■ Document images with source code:
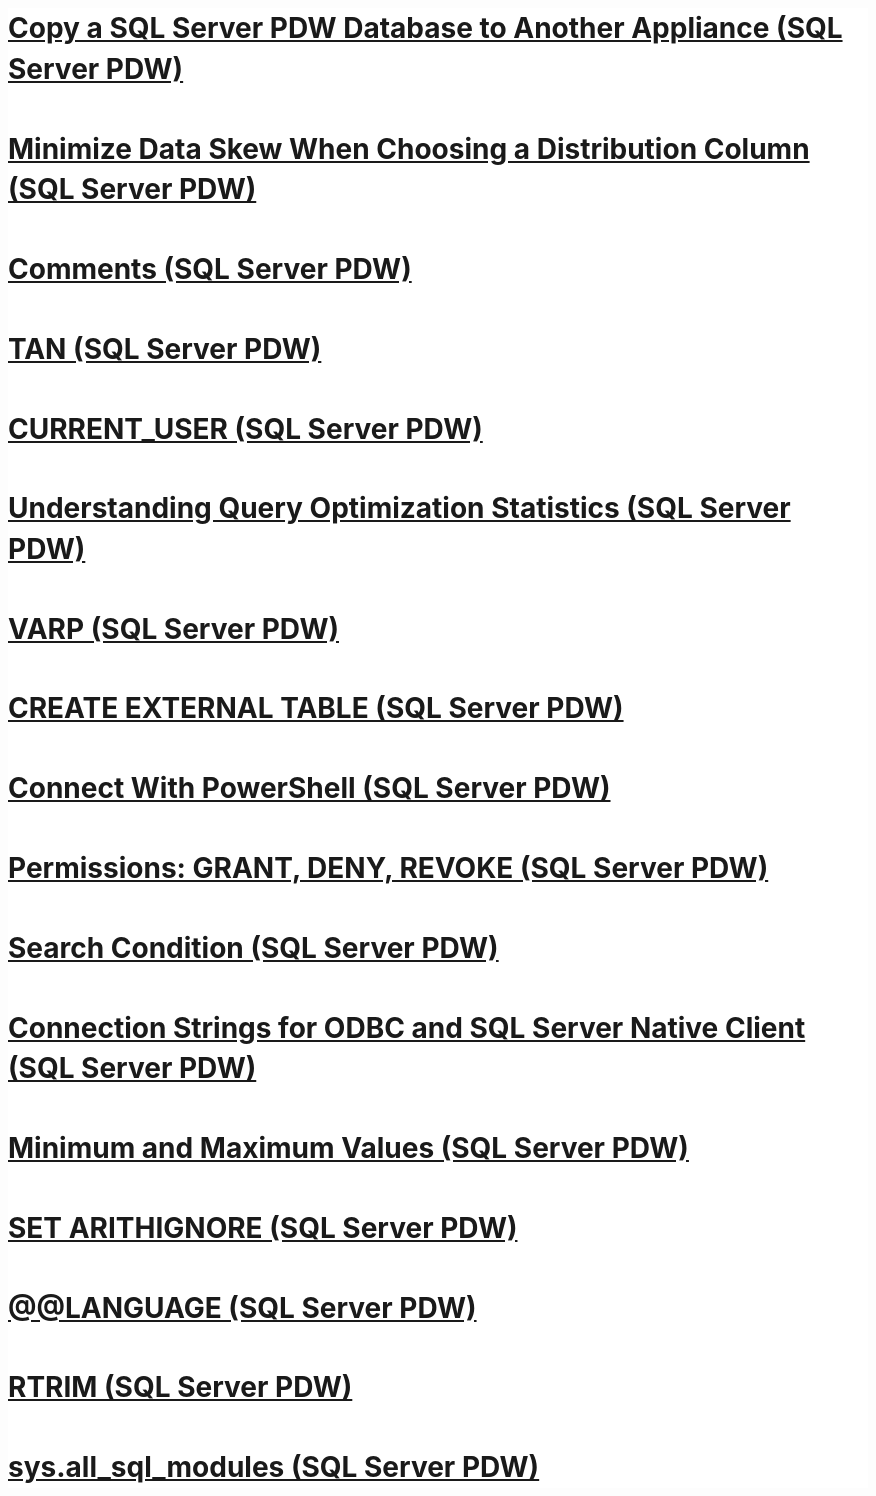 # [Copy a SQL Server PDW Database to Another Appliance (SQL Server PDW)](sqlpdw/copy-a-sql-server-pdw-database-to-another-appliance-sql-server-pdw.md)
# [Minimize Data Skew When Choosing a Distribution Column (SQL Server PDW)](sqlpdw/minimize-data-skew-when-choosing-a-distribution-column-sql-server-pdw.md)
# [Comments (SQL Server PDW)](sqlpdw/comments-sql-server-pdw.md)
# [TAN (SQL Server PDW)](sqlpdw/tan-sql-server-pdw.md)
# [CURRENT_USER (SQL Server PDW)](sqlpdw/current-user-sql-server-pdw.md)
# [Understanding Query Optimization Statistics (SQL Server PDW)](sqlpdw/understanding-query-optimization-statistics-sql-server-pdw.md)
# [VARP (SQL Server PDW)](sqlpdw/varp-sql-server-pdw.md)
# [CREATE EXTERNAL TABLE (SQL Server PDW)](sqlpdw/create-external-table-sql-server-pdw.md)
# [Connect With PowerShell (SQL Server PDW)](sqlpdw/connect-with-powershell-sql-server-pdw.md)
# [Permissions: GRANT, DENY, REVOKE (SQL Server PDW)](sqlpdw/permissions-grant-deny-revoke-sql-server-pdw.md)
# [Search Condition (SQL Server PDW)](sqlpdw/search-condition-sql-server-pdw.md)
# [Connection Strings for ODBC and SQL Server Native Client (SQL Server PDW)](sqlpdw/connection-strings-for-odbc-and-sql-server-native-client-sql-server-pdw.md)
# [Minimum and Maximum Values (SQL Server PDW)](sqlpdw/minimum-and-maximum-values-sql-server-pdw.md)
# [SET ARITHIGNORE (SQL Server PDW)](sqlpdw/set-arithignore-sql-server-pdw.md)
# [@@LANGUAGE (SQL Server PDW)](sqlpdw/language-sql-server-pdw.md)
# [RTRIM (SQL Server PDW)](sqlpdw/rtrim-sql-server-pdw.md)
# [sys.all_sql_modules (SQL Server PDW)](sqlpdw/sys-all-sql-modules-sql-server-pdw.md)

■ Task to carry out: Retype each line of the records exactly as it reads; no pictures belong in the copy.

■ Exercise answer:
 # [Copy a SQL Server PDW Database to Another Appliance (SQL Server PDW)](sqlpdw/copy-a-sql-server-pdw-database-to-another-appliance-sql-server-pdw.md)
# [Minimize Data Skew When Choosing a Distribution Column (SQL Server PDW)](sqlpdw/minimize-data-skew-when-choosing-a-distribution-column-sql-server-pdw.md)
# [Comments (SQL Server PDW)](sqlpdw/comments-sql-server-pdw.md)
# [TAN (SQL Server PDW)](sqlpdw/tan-sql-server-pdw.md)
# [CURRENT_USER (SQL Server PDW)](sqlpdw/current-user-sql-server-pdw.md)
# [Understanding Query Optimization Statistics (SQL Server PDW)](sqlpdw/understanding-query-optimization-statistics-sql-server-pdw.md)
# [VARP (SQL Server PDW)](sqlpdw/varp-sql-server-pdw.md)
# [CREATE EXTERNAL TABLE (SQL Server PDW)](sqlpdw/create-external-table-sql-server-pdw.md)
# [Connect With PowerShell (SQL Server PDW)](sqlpdw/connect-with-powershell-sql-server-pdw.md)
# [Permissions: GRANT, DENY, REVOKE (SQL Server PDW)](sqlpdw/permissions-grant-deny-revoke-sql-server-pdw.md)
# [Search Condition (SQL Server PDW)](sqlpdw/search-condition-sql-server-pdw.md)
# [Connection Strings for ODBC and SQL Server Native Client (SQL Server PDW)](sqlpdw/connection-strings-for-odbc-and-sql-server-native-client-sql-server-pdw.md)
# [Minimum and Maximum Values (SQL Server PDW)](sqlpdw/minimum-and-maximum-values-sql-server-pdw.md)
# [SET ARITHIGNORE (SQL Server PDW)](sqlpdw/set-arithignore-sql-server-pdw.md)
# [@@LANGUAGE (SQL Server PDW)](sqlpdw/language-sql-server-pdw.md)
# [RTRIM (SQL Server PDW)](sqlpdw/rtrim-sql-server-pdw.md)
# [sys.all_sql_modules (SQL Server PDW)](sqlpdw/sys-all-sql-modules-sql-server-pdw.md)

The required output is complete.